[Python-ideas] iterable.__unpack__ method

Alex Stewart foogod at gmail.com
Fri Feb 22 20:33:41 CET 2013


So when putting together my enum implementation I came up against something 
I've run into a couple of times in a few different situations, and I 
thought warranted some discussion as its own proposal:  There are times 
where it would be extremely convenient if there was a way when unpacking an 
object (using the "a, b, c = foo" notation) for that object to know how 
many values it needed to provide.

I would like to propose the following:

When the unpack notation is used, the interpreter will automatically look 
for an __unpack__ method on the rvalue, and if it exists will call it as:

    rvalue.__unpack__(min_count, max_count)

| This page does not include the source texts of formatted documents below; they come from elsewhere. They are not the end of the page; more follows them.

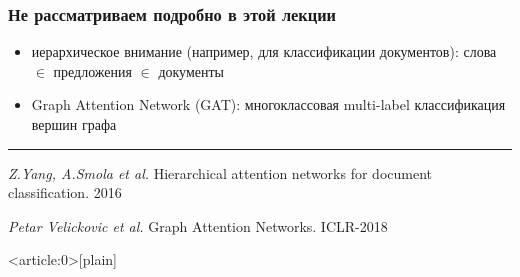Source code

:\documentclass[fullscreen=true, bookmarks=true, hyperref={pdfencoding=unicode}]{beamer}
\begin{document}
\begin{frame}
  \frametitle{Не рассматриваем подробно в этой лекции}

  \begin{itemize}
    \item иерархическое внимание (например, для классификации документов):  слова  $\in$ предложения $\in$ документы
    \item Graph Attention Network (GAT): многоклассовая multi-label классификация вершин графа
  \end{itemize}
  \vspace{2cm}

  \noindent\rule{8cm}{0.4pt}

  {\small
  {\it Z.Yang, A.Smola et al.} Hierarchical attention networks for document classification. 2016

  {\it Petar Velickovic et al.} Graph Attention Networks. ICLR-2018}
\end{frame}


{ %
    \begin{frame}<article:0>[plain]
     \end{frame}
}
\end{document}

... and use the returned value as the iterable to unpack into the variables 
instead of the original object.  (If no __unpack__ method exists, it will 
just use the rvalue itself, as it does currently)

In the case of simple unpacking ("a, b, c = foo"), min_count and max_count 
will be the same value (3).  In the case of extended unpacking ("a, b, c, 
*d = foo"), min_count would be the smallest length that will not cause an 
unpacking exception (3, in this case), and max_count would be None.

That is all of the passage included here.